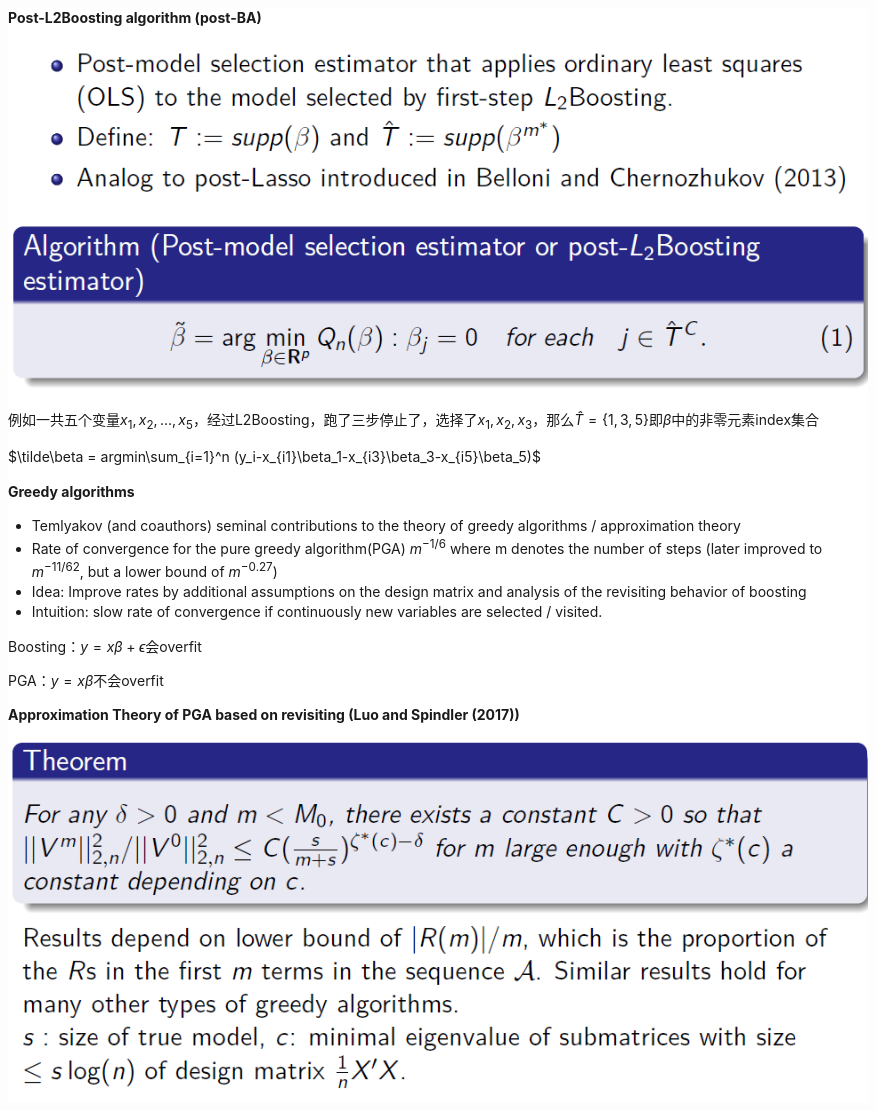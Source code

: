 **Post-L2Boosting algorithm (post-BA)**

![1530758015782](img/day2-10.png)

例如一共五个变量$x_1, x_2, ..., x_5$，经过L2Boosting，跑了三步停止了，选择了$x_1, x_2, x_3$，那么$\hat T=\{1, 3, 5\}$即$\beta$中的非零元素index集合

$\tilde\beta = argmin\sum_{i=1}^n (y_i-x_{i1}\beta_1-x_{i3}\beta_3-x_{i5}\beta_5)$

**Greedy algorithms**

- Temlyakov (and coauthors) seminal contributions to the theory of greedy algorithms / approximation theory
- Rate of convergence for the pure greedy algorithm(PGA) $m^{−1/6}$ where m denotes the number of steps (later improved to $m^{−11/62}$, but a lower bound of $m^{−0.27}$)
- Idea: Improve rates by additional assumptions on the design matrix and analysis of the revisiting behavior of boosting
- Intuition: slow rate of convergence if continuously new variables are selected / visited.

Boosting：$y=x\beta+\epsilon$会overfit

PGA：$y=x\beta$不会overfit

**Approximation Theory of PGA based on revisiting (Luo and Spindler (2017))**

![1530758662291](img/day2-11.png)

■ Problem statement:
Would you reproduce the records exactly as they stand, but without the pictures?

■ Answer section:
Source code

: **Post-L2Boosting algorithm (post-BA)**

![1530758015782](img/day2-10.png)

例如一共五个变量$x_1, x_2, ..., x_5$，经过L2Boosting，跑了三步停止了，选择了$x_1, x_2, x_3$，那么$\hat T=\{1, 3, 5\}$即$\beta$中的非零元素index集合

$\tilde\beta = argmin\sum_{i=1}^n (y_i-x_{i1}\beta_1-x_{i3}\beta_3-x_{i5}\beta_5)$

**Greedy algorithms**

- Temlyakov (and coauthors) seminal contributions to the theory of greedy algorithms / approximation theory
- Rate of convergence for the pure greedy algorithm(PGA) $m^{−1/6}$ where m denotes the number of steps (later improved to $m^{−11/62}$, but a lower bound of $m^{−0.27}$)
- Idea: Improve rates by additional assumptions on the design matrix and analysis of the revisiting behavior of boosting
- Intuition: slow rate of convergence if continuously new variables are selected / visited.

Boosting：$y=x\beta+\epsilon$会overfit

PGA：$y=x\beta$不会overfit

**Approximation Theory of PGA based on revisiting (Luo and Spindler (2017))**

![1530758662291](img/day2-11.png)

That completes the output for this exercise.